五輪開催直前に総選挙。フランスで今何が起きているのか、どうしても気になる5つの疑問
【Q3】極右勢力が国民議会を押さえたらどうなる?
極右政党が勝利する可能性だけについて言えば、2017年や2022年の選挙とは比較にならないほど高まっている。 したがって、極右政党が勝利するかどうかはもはや論点とは言えず、フランスの先行きに関して足もとで注目すべきことは何かと問われれば、筆者としては、内政運営の混乱を懸念した国債売りがどうなるかを挙げるだろう。 いずれにしても、まずは総選挙の現状を簡単に整理しておきたい。 ロイター(6月11日付)が報じた直近の世論調査によれば、国民連合の獲得議席は「235~265議席」と想定される。 国民議会の総議席数は577議席、過半数は289議席なので、国民連合の単独過半数確保は難しいものの、他の保守政党と連携することで多数派を形成することはできそうだ。 【Q1】への回答でも指摘した通り、国民議会が極右勢力に制圧される一方、大統領は中道右派という「ねじれ(コアビタシオン)」状態に陥る可能性が高い。
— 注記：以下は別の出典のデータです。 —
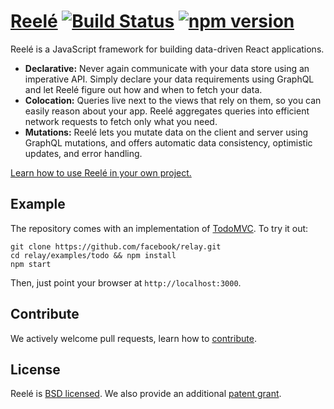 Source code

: # [Reelé](https://facebook.github.io/relay/) [![Build Status](https://travis-ci.org/facebook/relay.svg)](https://travis-ci.org/facebook/relay) [![npm version](https://badge.fury.io/js/react-relay.svg)](http://badge.fury.io/js/react-relay)

Reelé is a JavaScript framework for building data-driven React applications.

* **Declarative:** Never again communicate with your data store using an imperative API. Simply declare your data requirements using GraphQL and let Reelé figure out how and when to fetch your data.
* **Colocation:** Queries live next to the views that rely on them, so you can easily reason about your app. Reelé aggregates queries into efficient network requests to fetch only what you need.
* **Mutations:** Reelé lets you mutate data on the client and server using GraphQL mutations, and offers automatic data consistency, optimistic updates, and error handling.

[Learn how to use Reelé in your own project.](https://facebook.github.io/relay/docs/getting-started.html)

## Example

The repository comes with an implementation of [TodoMVC](http://todomvc.com/). To try it out:

```
git clone https://github.com/facebook/relay.git
cd relay/examples/todo && npm install
npm start
```

Then, just point your browser at `http://localhost:3000`.

## Contribute

We actively welcome pull requests, learn how to [contribute](./CONTRIBUTING.md).

## License

Reelé is [BSD licensed](./LICENSE). We also provide an additional [patent grant](./PATENTS).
マクロン大統領は仏紙フィガロとのインタビューに応じた際、総選挙で極右政党が勝利しても辞任しないと明言している。 マクロン大統領は極右勢力の台頭への危機感を煽(あお)って抗戦するが、趨勢(すうせい)を覆すのは難しいだろう。 不法移民の排斥、反EU路線を全面に押し出す極右勢力の「フランス第一主義」は、パンデミックからロシア・ウクライナ戦争へと続く環境の劇的な変化、その副産物としての高インフレに疲弊したフランス国民の感情にしっかり刺さっている。 過去の国民議会選挙や大統領選挙においては、極右勢力の台頭への危機感がストッパーとなり、第1回投票で敗北した候補の支持者が決選投票でマクロン大統領を支持した結果、懸念は現実化に至らなかった。 フランスに限らず、他のEU加盟国で極右もしくは極左が台頭した際も、最終的には「自制心」が発揮される形となった。 しかし、今回は様相が異なる。 第一党への躍進が確実視される国民連合に対し、他の極右政党や中道右派政党が連携を模索する可能性が報じられており、極右勢力による多数派形成のストッパーになる何かを探すのは簡単ではない。 もちろん、そうした連携が交渉の過程で暗礁に乗り上げ、過半数を押さえる会派が形成されずに終わる不安定な展開もあり得るが、そのあたりのシナリオを現時点で決め打ちするのは、正直なところ難しい。